• Material for this exercise:
——————
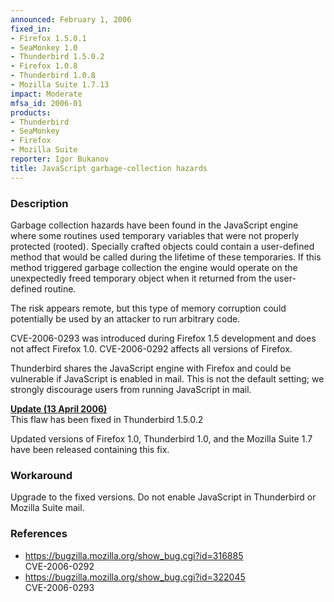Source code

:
 ```yaml
---
announced: February 1, 2006
fixed_in:
- Firefox 1.5.0.1
- SeaMonkey 1.0
- Thunderbird 1.5.0.2
- Firefox 1.0.8
- Thunderbird 1.0.8
- Mozilla Suite 1.7.13
impact: Moderate
mfsa_id: 2006-01
products:
- Thunderbird
- SeaMonkey
- Firefox
- Mozilla Suite
reporter: Igor Bukanov
title: JavaScript garbage-collection hazards
---
```


<h3>Description</h3>

<p>Garbage collection hazards have been found in the JavaScript
engine where some routines used temporary variables
that were not properly protected (rooted). Specially crafted objects
could contain a user-defined method that would be called during
the lifetime of these temporaries. If this method triggered
garbage collection the engine would operate on the unexpectedly freed
temporary object when it returned from the user-defined routine.</p>

<p>The risk appears remote, but this type of memory corruption could
potentially be used by an attacker to run arbitrary code.</p>

<p>CVE-2006-0293 was introduced during Firefox 1.5 development and does not
affect Firefox 1.0. CVE-2006-0292 affects all versions of Firefox.</p>

<p class="note">Thunderbird shares the JavaScript engine with Firefox
and could be vulnerable if JavaScript is enabled in mail. This is not
the default setting; we strongly discourage users from running
JavaScript in mail.</p>

<p><strong style="text-decoration: underline;">Update (13 April 2006)</strong><br/>
This flaw has been fixed in Thunderbird 1.5.0.2</p>

<p>Updated versions of Firefox 1.0, Thunderbird 1.0, and the Mozilla Suite 1.7
have been released containing this fix.</p>

<h3>Workaround</h3>

<p>Upgrade to the fixed versions. Do not enable JavaScript in Thunderbird
or Mozilla Suite mail.</p>

<h3>References</h3>

<ul>
<li><a href="https://bugzilla.mozilla.org/show_bug.cgi?id=316885">
https://bugzilla.mozilla.org/show_bug.cgi?id=316885</a><br/>
CVE-2006-0292</li>
<li><a href="https://bugzilla.mozilla.org/show_bug.cgi?id=322045">
https://bugzilla.mozilla.org/show_bug.cgi?id=322045</a><br/>
CVE-2006-0293</li>
</ul>



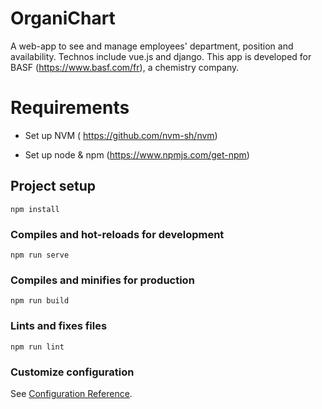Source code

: # OrganiChart
A web-app to see and manage employees' department, position and availability. Technos include vue.js and django. This app is developed for BASF (https://www.basf.com/fr), a chemistry company. 


# Requirements

* Set up NVM ( https://github.com/nvm-sh/nvm) 

* Set up node & npm (https://www.npmjs.com/get-npm) 

## Project setup
```
npm install
```

### Compiles and hot-reloads for development
```
npm run serve
```

### Compiles and minifies for production
```
npm run build
```

### Lints and fixes files
```
npm run lint
```

### Customize configuration
See [Configuration Reference](https://cli.vuejs.org/config/).
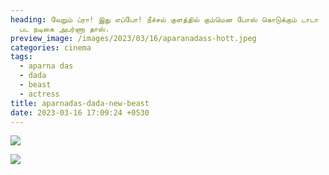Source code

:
 ```yaml
---
heading: வேறும் ப்ரா! இது எப்போ! நீச்சல் குளத்தில் கும்மென போஸ் கொடுக்கும் டாடா
  பட நடிகை அபர்ணா தாஸ்.
preview_image: /images/2023/03/16/aparanadass-hott.jpeg
categories: cinema
tags:
  - aparna das
  - dada
  - beast
  - actress
title: aparnadas-dada-new-beast
date: 2023-03-16 17:09:24 +0530
---
```

![](/images/2023/03/16/aparnadas44.jpeg)

![](/images/2023/03/16/aparanadas-22.jpeg)

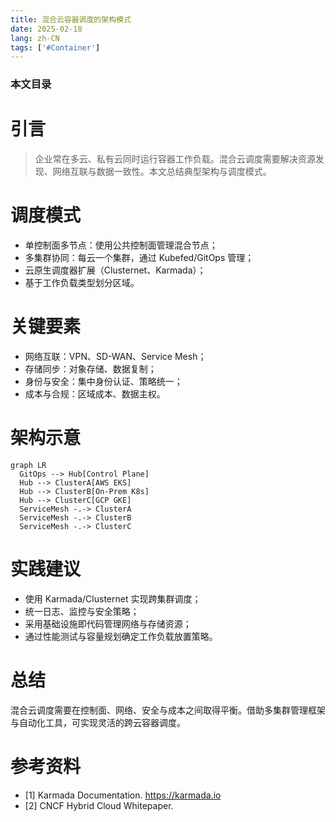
 ```yaml
---
title: 混合云容器调度的架构模式
date: 2025-02-18
lang: zh-CN
tags: ['#Container']
---
```


### 本文目录
<!-- toc -->

# 引言
> 企业常在多云、私有云同时运行容器工作负载。混合云调度需要解决资源发现、网络互联与数据一致性。本文总结典型架构与调度模式。

# 调度模式
- 单控制面多节点：使用公共控制面管理混合节点；
- 多集群协同：每云一个集群，通过 Kubefed/GitOps 管理；
- 云原生调度器扩展（Clusternet、Karmada）；
- 基于工作负载类型划分区域。

# 关键要素
- 网络互联：VPN、SD-WAN、Service Mesh；
- 存储同步：对象存储、数据复制；
- 身份与安全：集中身份认证、策略统一；
- 成本与合规：区域成本、数据主权。

# 架构示意
```mermaid
graph LR
  GitOps --> Hub[Control Plane]
  Hub --> ClusterA[AWS EKS]
  Hub --> ClusterB[On-Prem K8s]
  Hub --> ClusterC[GCP GKE]
  ServiceMesh -.-> ClusterA
  ServiceMesh -.-> ClusterB
  ServiceMesh -.-> ClusterC
```

# 实践建议
- 使用 Karmada/Clusternet 实现跨集群调度；
- 统一日志、监控与安全策略；
- 采用基础设施即代码管理网络与存储资源；
- 通过性能测试与容量规划确定工作负载放置策略。

# 总结
混合云调度需要在控制面、网络、安全与成本之间取得平衡。借助多集群管理框架与自动化工具，可实现灵活的跨云容器调度。

# 参考资料
- [1] Karmada Documentation. https://karmada.io
- [2] CNCF Hybrid Cloud Whitepaper.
——————
• Exercise details: Search the data for "ClusterB". Copy every matching line.

• Exercise response:
  Hub --> ClusterB[On-Prem K8s]
  ServiceMesh -.-> ClusterB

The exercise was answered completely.